Отсыревший за ночь полог брезента тяжело шелохнулся.
— Вставайте, Катерина! Тревога, слышите…
Она испуганно метнулась с настила, кое–как нащупала ногами резиновые боты и начала тормошить детей.
ГЛАВА ВОСЕМНАДЦАТАЯ
Ночь напролет, ломая дремоту, Громыка и его товарищи спорят, кричат, грозя кулаками не только недругам, но и своим, курят; дым в землянке замешан круто, в лампе приседает пламя, того и гляди погаснет.
— У нас все через пень колоду! — рубит гневные слова Громыка, — Нет бы загодя научить подрывному, минному, мостовому, засадному и прочему делу…
— Поздно кулаками махать, — перебил начштаба Никифоров. — Покойника с погоста не носят. Надо думать, как операцию проводить.
— Поздно? Нет, ты скажи, братка, чем завтра остановим эшелон, — не унимался Громыка. — Чем? С голыми руками пойдем? Так перамогу не добудешь.
— Не кипятись, Кондрат, давай
— Ладно, братка, порешили, — сказал, успокаиваясь, Громыка — Может, это и к добру, что ты среди нас.
— Благодарствую! — с притворным удовлетворением проговорил Никифоров. И помрачнел: — Я теперь у однополчан, может, клятвопреступником числюсь.
— Загнул, — возразил Громыка.
— Как это загнул? — раскипятился Никифоров. — Да ты знаешь, я присягу давал. С тебя взятки гладки. Как с гуся вода. А я сижу здесь, и у меня печенки переворачиваются. Спать спокойно не могу. Икается, кто–то вспоминает. И клянусь недобрым словом, в полку небось давно думают, что, мол, струсил, пошел в услужение к немцам… Предатель… А это знаешь, чем пахнет? Не то что меня одного будут проклинать — семья отвернется от меня… Тебе не понять, чем дышу…
Громыка нагнулся, будто подставляя голову удару беспощадно резких слов. Мрачно подумал: «Как утихомирить Никифорова? Ведь он честный, ни в чем не виноват… Многим нужна помощь, чтобы распутать клубок сомнений, очистить от грязи…»
Громыка попросил табаку. Свернул цигарку и зачадил дымом, заволакивая и без того прокуренную землянку.
— Братка, но ты же не в плену… — наконец сказал он. — Да мы любую ложь правдой перешибем! Партизанская война — тоже фронт, может быть, тяжелее, чем действующий…
— Гм… Дорогой Громыка, — заулыбался Никифоров, — Я-то не боюсь. После того, что пережил в сорок первом, мне не страшен ни один черт, потому как вот оно, сердце, во мне, — и ударил в грудь кулаком. — И пока бьется, буду сражаться до последнего вздоха. Но тем–то в полку, кто может заподозрить, нужно доказать это, внушить. А как им докажешь?
— Ладно. В другой раз поеду в райком, тебя захвачу. Если нужно, отыщем и обком, — заверил Громыка.
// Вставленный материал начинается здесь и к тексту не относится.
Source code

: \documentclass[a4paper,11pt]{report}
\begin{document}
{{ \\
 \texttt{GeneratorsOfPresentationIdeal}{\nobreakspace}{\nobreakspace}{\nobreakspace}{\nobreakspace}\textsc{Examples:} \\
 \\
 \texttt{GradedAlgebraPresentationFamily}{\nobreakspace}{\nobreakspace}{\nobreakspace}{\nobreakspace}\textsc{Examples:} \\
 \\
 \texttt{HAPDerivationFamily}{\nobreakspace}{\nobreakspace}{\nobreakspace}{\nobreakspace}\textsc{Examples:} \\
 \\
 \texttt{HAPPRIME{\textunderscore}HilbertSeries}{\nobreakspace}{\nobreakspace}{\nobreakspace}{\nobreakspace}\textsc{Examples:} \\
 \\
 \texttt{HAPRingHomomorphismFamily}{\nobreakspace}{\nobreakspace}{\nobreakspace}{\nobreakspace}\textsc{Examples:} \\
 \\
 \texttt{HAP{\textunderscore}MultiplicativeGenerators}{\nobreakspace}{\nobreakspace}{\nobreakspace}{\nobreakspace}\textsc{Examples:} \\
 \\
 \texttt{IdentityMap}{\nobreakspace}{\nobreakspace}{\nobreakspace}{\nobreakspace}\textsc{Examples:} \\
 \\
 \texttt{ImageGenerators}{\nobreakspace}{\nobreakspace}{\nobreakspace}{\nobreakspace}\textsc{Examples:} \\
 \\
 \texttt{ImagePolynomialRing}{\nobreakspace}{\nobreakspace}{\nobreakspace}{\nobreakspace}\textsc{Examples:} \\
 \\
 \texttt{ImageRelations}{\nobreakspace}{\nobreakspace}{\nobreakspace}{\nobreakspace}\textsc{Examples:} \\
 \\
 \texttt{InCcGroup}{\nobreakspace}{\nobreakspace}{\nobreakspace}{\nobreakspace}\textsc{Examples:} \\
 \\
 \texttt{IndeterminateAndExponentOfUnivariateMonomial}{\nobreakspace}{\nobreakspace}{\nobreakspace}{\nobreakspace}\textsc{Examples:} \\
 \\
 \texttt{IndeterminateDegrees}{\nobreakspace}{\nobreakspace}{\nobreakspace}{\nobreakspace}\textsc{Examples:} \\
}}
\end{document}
— Я согласен ехать хоть до Кремля, к самому Сталину, — ответил Никифоров. — Была же листовка с его указанием раздувать пламя партизанского движения… — И, подумав, бросил: — Хватит лясы точить. Зови.
Громыка в бурках, которые носил в лесу, явно похваляясь ими, шагнул за порог. Привел тощего, низенького партизана Жмычку. Войдя, тот снял треух и, не спросясь, присел у порога, на обрубке.
— Ты к огоньку, — сказал Громыка, кивая на табуретку возле стола.
Жмычка приблизился, но не сел, прищуренными острыми глазами впился в огромную, на весь стол разложенную карту, усмехнулся.
— Как у вас голова не попухнет… Целая Европа! Попробуй догляди.
Громыка начал ставить задачу. По привычке загибая пальцы, говорил, в котором часу он должен покинуть лагерь, какой дорогой идти. В поселок обязан прибыть усталым, изможденным, — прикинуться, вроде пытали партизаны. В таком виде нужно предстать перед бургомистром. А лучше, если держать на перевязи руку, как будто партизаны вывихнули.